**ACTIVITY:**
In the records that follow, find the line containing "cupcake-dashboard" and the line containing "Injects frida Gadget", then transcribe both and every line between them exactly, omitting pictures.

**INFORMATION PROVIDED:**
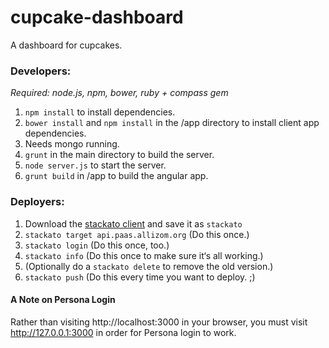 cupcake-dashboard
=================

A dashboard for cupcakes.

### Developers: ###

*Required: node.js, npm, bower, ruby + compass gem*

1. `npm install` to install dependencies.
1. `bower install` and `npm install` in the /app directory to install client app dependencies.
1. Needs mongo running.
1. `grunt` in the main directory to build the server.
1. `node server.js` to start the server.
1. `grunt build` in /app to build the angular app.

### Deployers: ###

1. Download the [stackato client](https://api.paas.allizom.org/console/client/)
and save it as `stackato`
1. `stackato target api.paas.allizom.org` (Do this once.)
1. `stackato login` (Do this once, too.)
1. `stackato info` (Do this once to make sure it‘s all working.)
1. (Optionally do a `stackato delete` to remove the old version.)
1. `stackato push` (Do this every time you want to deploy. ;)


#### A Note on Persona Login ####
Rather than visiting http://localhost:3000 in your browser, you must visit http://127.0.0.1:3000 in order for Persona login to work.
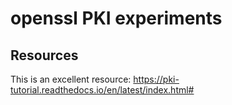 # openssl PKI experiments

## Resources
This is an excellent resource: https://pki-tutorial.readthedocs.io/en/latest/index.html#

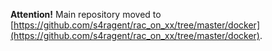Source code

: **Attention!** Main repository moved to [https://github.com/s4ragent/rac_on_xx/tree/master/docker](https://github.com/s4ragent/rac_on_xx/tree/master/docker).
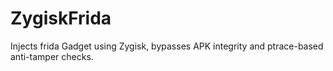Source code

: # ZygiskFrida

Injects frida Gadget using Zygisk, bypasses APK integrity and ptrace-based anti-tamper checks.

--

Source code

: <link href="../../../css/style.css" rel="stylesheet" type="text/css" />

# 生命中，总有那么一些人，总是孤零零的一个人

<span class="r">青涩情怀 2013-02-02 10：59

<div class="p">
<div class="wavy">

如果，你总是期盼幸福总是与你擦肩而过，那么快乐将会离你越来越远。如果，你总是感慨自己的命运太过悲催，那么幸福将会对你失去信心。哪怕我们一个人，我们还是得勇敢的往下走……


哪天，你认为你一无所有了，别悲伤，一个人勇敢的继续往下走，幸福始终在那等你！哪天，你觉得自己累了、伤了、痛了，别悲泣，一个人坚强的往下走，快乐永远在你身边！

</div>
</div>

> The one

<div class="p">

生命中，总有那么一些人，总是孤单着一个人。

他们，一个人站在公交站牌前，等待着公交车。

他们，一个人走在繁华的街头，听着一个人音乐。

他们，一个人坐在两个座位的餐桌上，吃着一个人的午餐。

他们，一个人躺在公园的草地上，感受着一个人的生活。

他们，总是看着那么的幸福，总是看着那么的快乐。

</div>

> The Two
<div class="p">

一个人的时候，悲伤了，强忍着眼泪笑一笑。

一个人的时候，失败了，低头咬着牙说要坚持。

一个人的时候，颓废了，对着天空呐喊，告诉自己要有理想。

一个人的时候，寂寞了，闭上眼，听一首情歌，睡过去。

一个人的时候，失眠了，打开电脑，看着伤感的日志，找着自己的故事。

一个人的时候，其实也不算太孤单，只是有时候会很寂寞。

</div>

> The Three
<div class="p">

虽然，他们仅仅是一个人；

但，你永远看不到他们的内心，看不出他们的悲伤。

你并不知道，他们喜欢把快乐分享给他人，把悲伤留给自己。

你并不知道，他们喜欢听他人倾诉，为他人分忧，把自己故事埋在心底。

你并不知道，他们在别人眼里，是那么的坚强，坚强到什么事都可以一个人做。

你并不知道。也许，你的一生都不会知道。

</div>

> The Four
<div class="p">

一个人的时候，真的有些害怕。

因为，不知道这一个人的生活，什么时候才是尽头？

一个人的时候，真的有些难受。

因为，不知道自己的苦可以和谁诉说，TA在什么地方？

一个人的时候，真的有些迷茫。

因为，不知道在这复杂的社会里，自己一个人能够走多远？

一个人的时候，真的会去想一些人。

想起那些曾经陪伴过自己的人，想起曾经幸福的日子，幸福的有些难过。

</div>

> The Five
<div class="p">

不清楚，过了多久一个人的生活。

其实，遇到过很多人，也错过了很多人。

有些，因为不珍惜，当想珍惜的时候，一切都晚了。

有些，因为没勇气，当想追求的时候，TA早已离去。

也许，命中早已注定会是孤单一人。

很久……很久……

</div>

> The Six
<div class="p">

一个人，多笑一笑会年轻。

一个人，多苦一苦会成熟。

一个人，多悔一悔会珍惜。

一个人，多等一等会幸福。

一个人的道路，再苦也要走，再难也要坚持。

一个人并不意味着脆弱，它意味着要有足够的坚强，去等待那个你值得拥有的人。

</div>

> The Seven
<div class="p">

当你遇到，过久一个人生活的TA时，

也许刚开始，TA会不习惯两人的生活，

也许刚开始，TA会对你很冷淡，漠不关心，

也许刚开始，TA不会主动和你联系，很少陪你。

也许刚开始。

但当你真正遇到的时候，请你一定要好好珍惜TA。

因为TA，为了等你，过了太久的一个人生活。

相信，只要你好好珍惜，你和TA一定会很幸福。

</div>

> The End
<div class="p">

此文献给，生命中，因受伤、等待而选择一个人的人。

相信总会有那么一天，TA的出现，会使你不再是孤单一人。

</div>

...

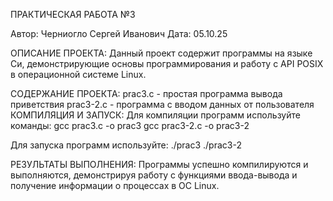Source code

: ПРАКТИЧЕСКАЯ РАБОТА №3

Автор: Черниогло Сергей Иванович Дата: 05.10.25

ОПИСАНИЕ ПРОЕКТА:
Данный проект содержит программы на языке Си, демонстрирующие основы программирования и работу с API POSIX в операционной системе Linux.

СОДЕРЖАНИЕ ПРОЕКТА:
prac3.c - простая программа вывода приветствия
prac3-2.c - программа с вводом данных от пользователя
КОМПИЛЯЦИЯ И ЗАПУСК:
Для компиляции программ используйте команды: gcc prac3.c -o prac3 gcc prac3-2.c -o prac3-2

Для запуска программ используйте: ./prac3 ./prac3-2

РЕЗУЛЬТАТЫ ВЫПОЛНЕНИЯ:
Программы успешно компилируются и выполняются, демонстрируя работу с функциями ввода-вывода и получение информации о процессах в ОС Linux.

**OUTPUT FOR THIS EXERCISE:**
 cupcake-dashboard
=================

A dashboard for cupcakes.

### Developers: ###

*Required: node.js, npm, bower, ruby + compass gem*

1. `npm install` to install dependencies.
1. `bower install` and `npm install` in the /app directory to install client app dependencies.
1. Needs mongo running.
1. `grunt` in the main directory to build the server.
1. `node server.js` to start the server.
1. `grunt build` in /app to build the angular app.

### Deployers: ###

1. Download the [stackato client](https://api.paas.allizom.org/console/client/)
and save it as `stackato`
1. `stackato target api.paas.allizom.org` (Do this once.)
1. `stackato login` (Do this once, too.)
1. `stackato info` (Do this once to make sure it‘s all working.)
1. (Optionally do a `stackato delete` to remove the old version.)
1. `stackato push` (Do this every time you want to deploy. ;)


#### A Note on Persona Login ####
Rather than visiting http://localhost:3000 in your browser, you must visit http://127.0.0.1:3000 in order for Persona login to work.
 # openssl PKI experiments

## Resources
This is an excellent resource: https://pki-tutorial.readthedocs.io/en/latest/index.html#

Source code

: **Attention!** Main repository moved to [https://github.com/s4ragent/rac_on_xx/tree/master/docker](https://github.com/s4ragent/rac_on_xx/tree/master/docker).
Source code

: # ZygiskFrida

Injects frida Gadget using Zygisk, bypasses APK integrity and ptrace-based anti-tamper checks.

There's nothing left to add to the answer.